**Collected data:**
--

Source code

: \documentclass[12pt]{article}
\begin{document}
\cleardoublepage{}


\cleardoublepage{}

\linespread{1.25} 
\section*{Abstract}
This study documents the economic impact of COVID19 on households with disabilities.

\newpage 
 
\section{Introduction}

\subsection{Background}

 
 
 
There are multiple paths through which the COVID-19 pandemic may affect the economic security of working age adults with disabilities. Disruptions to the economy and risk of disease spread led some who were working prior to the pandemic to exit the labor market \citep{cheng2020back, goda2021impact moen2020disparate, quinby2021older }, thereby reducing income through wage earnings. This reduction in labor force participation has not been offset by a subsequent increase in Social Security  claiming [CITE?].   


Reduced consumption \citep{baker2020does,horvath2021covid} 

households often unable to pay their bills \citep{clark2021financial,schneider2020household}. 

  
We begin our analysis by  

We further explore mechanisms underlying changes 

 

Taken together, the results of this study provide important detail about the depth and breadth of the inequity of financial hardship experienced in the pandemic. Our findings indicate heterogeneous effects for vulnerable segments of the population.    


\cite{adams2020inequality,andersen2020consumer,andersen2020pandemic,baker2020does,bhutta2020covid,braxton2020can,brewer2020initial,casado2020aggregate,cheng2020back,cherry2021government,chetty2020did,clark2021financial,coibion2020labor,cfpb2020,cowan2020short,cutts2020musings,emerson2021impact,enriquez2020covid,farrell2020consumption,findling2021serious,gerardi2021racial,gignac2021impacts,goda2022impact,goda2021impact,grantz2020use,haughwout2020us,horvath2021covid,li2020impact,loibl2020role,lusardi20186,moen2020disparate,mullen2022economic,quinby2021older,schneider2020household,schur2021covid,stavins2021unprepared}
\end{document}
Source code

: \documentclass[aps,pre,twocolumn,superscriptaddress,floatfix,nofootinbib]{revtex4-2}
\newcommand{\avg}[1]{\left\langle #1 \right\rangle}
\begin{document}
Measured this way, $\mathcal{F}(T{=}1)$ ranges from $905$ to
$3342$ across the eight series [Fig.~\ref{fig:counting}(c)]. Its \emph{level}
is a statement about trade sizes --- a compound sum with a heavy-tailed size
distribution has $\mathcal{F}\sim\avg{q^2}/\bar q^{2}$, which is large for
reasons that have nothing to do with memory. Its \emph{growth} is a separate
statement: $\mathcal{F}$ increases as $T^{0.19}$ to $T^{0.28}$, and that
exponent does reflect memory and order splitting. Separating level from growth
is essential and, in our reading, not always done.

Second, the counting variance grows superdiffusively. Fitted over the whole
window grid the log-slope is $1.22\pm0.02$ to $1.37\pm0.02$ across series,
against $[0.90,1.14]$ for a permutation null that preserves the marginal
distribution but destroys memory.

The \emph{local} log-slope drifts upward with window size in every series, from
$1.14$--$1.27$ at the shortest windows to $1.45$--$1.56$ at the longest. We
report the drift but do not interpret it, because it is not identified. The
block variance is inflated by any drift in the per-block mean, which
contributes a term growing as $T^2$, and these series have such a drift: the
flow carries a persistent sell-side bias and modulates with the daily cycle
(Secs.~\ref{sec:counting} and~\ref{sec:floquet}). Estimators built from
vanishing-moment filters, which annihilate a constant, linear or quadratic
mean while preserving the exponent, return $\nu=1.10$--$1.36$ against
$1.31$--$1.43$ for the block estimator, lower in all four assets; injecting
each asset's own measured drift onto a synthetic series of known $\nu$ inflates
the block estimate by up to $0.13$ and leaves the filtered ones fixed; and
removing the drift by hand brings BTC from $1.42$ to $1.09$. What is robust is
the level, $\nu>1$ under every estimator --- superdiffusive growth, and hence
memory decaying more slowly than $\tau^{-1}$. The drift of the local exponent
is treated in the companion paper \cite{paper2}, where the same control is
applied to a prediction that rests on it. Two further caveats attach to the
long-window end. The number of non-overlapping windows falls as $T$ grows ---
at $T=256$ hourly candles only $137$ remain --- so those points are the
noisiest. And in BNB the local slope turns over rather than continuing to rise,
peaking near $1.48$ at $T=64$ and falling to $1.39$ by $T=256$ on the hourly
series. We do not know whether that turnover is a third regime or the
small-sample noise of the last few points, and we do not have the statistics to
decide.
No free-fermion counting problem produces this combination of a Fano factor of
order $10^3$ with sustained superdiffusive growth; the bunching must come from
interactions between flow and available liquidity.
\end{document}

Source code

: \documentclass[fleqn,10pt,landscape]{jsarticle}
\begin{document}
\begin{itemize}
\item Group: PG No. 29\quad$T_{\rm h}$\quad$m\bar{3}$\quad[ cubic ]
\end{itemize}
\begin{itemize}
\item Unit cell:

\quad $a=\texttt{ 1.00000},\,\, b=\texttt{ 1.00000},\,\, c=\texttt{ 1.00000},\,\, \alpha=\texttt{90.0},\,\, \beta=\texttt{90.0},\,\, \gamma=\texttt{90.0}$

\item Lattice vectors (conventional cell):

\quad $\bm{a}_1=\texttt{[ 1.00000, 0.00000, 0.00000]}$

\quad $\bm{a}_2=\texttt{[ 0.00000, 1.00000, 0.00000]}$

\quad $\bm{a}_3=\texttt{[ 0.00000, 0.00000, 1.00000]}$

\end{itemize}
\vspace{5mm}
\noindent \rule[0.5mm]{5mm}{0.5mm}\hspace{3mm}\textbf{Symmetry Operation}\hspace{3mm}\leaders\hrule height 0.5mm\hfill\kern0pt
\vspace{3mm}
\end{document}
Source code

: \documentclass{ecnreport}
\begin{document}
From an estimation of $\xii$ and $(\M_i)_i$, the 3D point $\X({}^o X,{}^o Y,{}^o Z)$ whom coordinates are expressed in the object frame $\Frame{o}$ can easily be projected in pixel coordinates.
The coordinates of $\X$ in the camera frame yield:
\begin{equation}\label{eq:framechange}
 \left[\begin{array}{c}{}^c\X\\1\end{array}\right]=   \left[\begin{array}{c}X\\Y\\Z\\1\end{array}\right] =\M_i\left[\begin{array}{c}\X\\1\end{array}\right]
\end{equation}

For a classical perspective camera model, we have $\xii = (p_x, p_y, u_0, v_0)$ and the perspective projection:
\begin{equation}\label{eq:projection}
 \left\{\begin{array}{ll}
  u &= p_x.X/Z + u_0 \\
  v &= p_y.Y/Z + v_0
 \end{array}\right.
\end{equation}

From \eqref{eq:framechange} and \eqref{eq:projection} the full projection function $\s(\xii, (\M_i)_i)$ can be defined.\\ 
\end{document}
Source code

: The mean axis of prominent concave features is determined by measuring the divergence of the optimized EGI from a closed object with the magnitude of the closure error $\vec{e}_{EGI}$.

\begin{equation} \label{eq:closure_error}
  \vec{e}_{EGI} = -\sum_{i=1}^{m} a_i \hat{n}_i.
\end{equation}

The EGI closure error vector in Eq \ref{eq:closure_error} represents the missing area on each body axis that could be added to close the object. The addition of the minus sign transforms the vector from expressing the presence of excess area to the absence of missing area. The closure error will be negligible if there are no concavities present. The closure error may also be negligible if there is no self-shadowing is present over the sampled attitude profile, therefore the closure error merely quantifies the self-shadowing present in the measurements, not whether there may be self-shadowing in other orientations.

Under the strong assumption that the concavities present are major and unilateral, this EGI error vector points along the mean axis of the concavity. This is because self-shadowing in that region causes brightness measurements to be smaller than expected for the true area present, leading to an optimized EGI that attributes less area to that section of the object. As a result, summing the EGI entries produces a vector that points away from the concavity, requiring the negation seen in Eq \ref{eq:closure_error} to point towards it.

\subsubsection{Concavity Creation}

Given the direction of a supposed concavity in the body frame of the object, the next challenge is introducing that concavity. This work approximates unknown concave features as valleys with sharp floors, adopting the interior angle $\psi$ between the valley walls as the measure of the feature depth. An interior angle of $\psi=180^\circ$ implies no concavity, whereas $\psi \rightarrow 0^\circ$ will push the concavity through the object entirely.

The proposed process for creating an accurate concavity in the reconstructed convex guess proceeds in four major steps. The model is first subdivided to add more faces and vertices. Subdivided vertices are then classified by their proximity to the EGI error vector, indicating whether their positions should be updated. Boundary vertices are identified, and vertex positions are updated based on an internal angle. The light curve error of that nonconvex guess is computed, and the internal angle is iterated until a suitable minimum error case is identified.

--

**The task:** Whenever a line in the data holds "left", copy that line.

**Answer section:**
\newcommand{\avg}[1]{\left\langle #1 \right\rangle}
 \left[\begin{array}{c}{}^c\X\\1\end{array}\right]=   \left[\begin{array}{c}X\\Y\\Z\\1\end{array}\right] =\M_i\left[\begin{array}{c}\X\\1\end{array}\right]
 \left\{\begin{array}{ll}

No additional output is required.